Task item. Here the job is to transcribe the data verbatim while leaving each picture out.

★ ★ ★ ★ ★ ★ ★

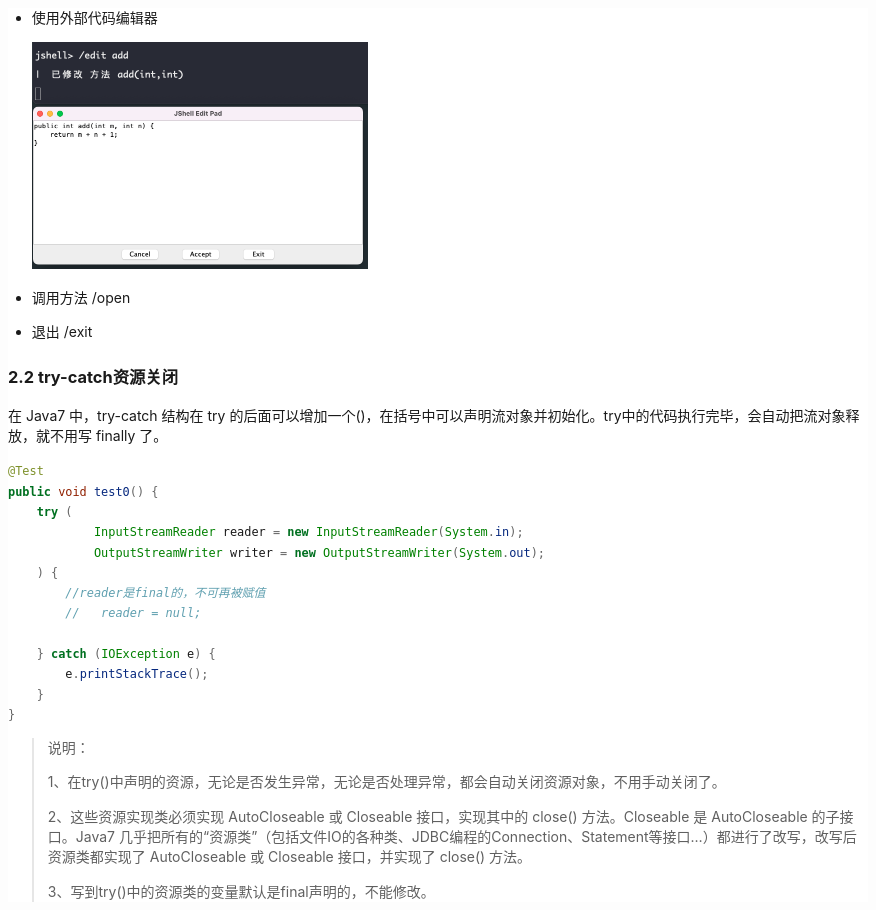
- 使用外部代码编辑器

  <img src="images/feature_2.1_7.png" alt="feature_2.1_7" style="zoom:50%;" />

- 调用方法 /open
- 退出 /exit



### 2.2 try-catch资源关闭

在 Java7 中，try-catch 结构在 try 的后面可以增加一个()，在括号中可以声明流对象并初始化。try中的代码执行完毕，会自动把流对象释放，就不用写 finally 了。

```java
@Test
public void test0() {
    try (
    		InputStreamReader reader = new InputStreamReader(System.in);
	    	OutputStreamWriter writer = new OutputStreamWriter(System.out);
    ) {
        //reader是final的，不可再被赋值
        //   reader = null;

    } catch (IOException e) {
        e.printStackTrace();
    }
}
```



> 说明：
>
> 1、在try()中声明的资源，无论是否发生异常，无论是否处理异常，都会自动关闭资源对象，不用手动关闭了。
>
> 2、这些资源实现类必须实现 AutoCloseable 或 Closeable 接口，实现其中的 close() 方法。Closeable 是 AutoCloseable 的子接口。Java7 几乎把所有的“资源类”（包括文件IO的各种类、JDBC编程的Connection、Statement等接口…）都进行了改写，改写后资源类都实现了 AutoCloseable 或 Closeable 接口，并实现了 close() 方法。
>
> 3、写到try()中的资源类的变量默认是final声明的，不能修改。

★ ★ ★ ★ ★ ★ ★

Reply.
- 使用外部代码编辑器

  <img src="images/feature_2.1_7.png" alt="feature_2.1_7" style="zoom:50%;" />

- 调用方法 /open
- 退出 /exit



### 2.2 try-catch资源关闭

在 Java7 中，try-catch 结构在 try 的后面可以增加一个()，在括号中可以声明流对象并初始化。try中的代码执行完毕，会自动把流对象释放，就不用写 finally 了。

```java
@Test
public void test0() {
    try (
    		InputStreamReader reader = new InputStreamReader(System.in);
	    	OutputStreamWriter writer = new OutputStreamWriter(System.out);
    ) {
        //reader是final的，不可再被赋值
        //   reader = null;

    } catch (IOException e) {
        e.printStackTrace();
    }
}
```



> 说明：
>
> 1、在try()中声明的资源，无论是否发生异常，无论是否处理异常，都会自动关闭资源对象，不用手动关闭了。
>
> 2、这些资源实现类必须实现 AutoCloseable 或 Closeable 接口，实现其中的 close() 方法。Closeable 是 AutoCloseable 的子接口。Java7 几乎把所有的“资源类”（包括文件IO的各种类、JDBC编程的Connection、Statement等接口…）都进行了改写，改写后资源类都实现了 AutoCloseable 或 Closeable 接口，并实现了 close() 方法。
>
> 3、写到try()中的资源类的变量默认是final声明的，不能修改。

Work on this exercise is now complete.